Pictures paired with source code

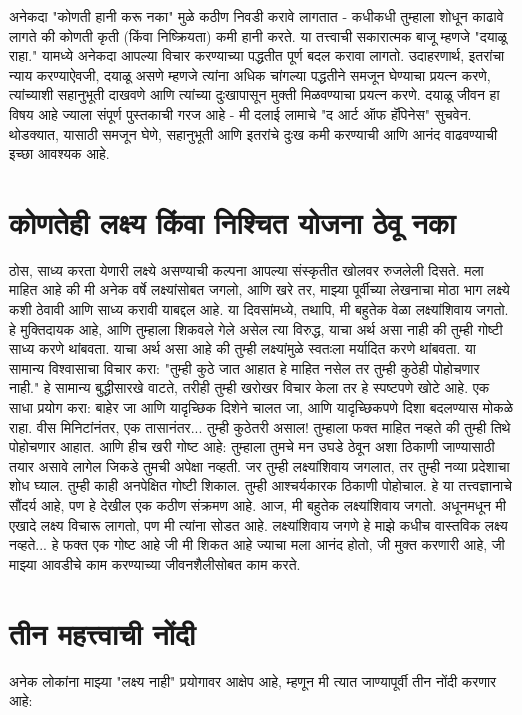 अनेकदा "कोणती हानी करू नका" मुळे कठीण निवडी करावे लागतात - कधीकधी तुम्हाला शोधून काढावे लागते की कोणती कृती (किंवा निष्क्रियता) कमी हानी करते.
या तत्त्वाची सकारात्मक बाजू म्हणजे "दयाळू राहा." यामध्ये अनेकदा आपल्या विचार करण्याच्या पद्धतीत पूर्ण बदल करावा लागतो. उदाहरणार्थ, इतरांचा न्याय करण्याऐवजी, दयाळू असणे म्हणजे त्यांना अधिक चांगल्या पद्धतीने समजून घेण्याचा प्रयत्न करणे, त्यांच्याशी सहानुभूती दाखवणे आणि त्यांच्या दुःखापासून मुक्ती मिळवण्याचा प्रयत्न करणे.
दयाळू जीवन हा विषय आहे ज्याला संपूर्ण पुस्तकाची गरज आहे - मी दलाई लामाचे "द आर्ट ऑफ हॅपिनेस" सुचवेन. थोडक्यात, यासाठी समजून घेणे, सहानुभूती आणि इतरांचे दुःख कमी करण्याची आणि आनंद वाढवण्याची इच्छा आवश्यक आहे.

\chapter{कोणतेही लक्ष्य किंवा निश्चित योजना ठेवू नका}
ठोस, साध्य करता येणारी लक्ष्ये असण्याची कल्पना आपल्या संस्कृतीत खोलवर रुजलेली दिसते. मला माहित आहे की मी अनेक वर्षे लक्ष्यांसोबत जगलो, आणि खरे तर, माझ्या पूर्वीच्या लेखनाचा मोठा भाग लक्ष्ये कशी ठेवावी आणि साध्य करावी याबद्दल आहे.
या दिवसांमध्ये, तथापि, मी बहुतेक वेळा लक्ष्यांशिवाय जगतो. हे मुक्तिदायक आहे, आणि तुम्हाला शिकवले गेले असेल त्या विरुद्ध, याचा अर्थ असा नाही की तुम्ही गोष्टी साध्य करणे थांबवता.
याचा अर्थ असा आहे की तुम्ही लक्ष्यांमुळे स्वतःला मर्यादित करणे थांबवता.
या सामान्य विश्वासाचा विचार करा: "तुम्ही कुठे जात आहात हे माहित नसेल तर तुम्ही कुठेही पोहोचणार नाही." हे सामान्य बुद्धीसारखे वाटते, तरीही तुम्ही खरोखर विचार केला तर हे स्पष्टपणे खोटे आहे. एक साधा प्रयोग करा: बाहेर जा आणि यादृच्छिक दिशेने चालत जा, आणि यादृच्छिकपणे दिशा बदलण्यास मोकळे राहा. वीस मिनिटांनंतर, एक तासानंतर... तुम्ही कुठेतरी असाल! तुम्हाला फक्त माहित नव्हते की तुम्ही तिथे पोहोचणार आहात.
आणि हीच खरी गोष्ट आहे: तुम्हाला तुमचे मन उघडे ठेवून अशा ठिकाणी जाण्यासाठी तयार असावे लागेल जिकडे तुमची अपेक्षा नव्हती. जर तुम्ही लक्ष्यांशिवाय जगलात, तर तुम्ही नव्या प्रदेशाचा शोध घ्याल. तुम्ही काही अनपेक्षित गोष्टी शिकाल. तुम्ही आश्चर्यकारक ठिकाणी पोहोचाल. हे या तत्त्वज्ञानाचे सौंदर्य आहे, पण हे देखील एक कठीण संक्रमण आहे.
आज, मी बहुतेक लक्ष्यांशिवाय जगतो. अधूनमधून मी एखादे लक्ष्य विचारू लागतो, पण मी त्यांना सोडत आहे. लक्ष्यांशिवाय जगणे हे माझे कधीच वास्तविक लक्ष्य नव्हते... हे फक्त एक गोष्ट आहे जी मी शिकत आहे ज्याचा मला आनंद होतो, जी मुक्त करणारी आहे, जी माझ्या आवडीचे काम करण्याच्या जीवनशैलीसोबत काम करते.

\chapter{तीन महत्त्वाची नोंदी}
अनेक लोकांना माझ्या "लक्ष्य नाही" प्रयोगावर आक्षेप आहे, म्हणून मी त्यात जाण्यापूर्वी तीन नोंदी करणार आहे:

● Problem statement
Your answer should consist solely of the lines above from the line with "लक्ष्य किंवा निश्चित" to the line with "याचा अर्थ असा आहे", both included, reproduced exactly.

● The completed task
\chapter{कोणतेही लक्ष्य किंवा निश्चित योजना ठेवू नका}
ठोस, साध्य करता येणारी लक्ष्ये असण्याची कल्पना आपल्या संस्कृतीत खोलवर रुजलेली दिसते. मला माहित आहे की मी अनेक वर्षे लक्ष्यांसोबत जगलो, आणि खरे तर, माझ्या पूर्वीच्या लेखनाचा मोठा भाग लक्ष्ये कशी ठेवावी आणि साध्य करावी याबद्दल आहे.
या दिवसांमध्ये, तथापि, मी बहुतेक वेळा लक्ष्यांशिवाय जगतो. हे मुक्तिदायक आहे, आणि तुम्हाला शिकवले गेले असेल त्या विरुद्ध, याचा अर्थ असा नाही की तुम्ही गोष्टी साध्य करणे थांबवता.
याचा अर्थ असा आहे की तुम्ही लक्ष्यांमुळे स्वतःला मर्यादित करणे थांबवता.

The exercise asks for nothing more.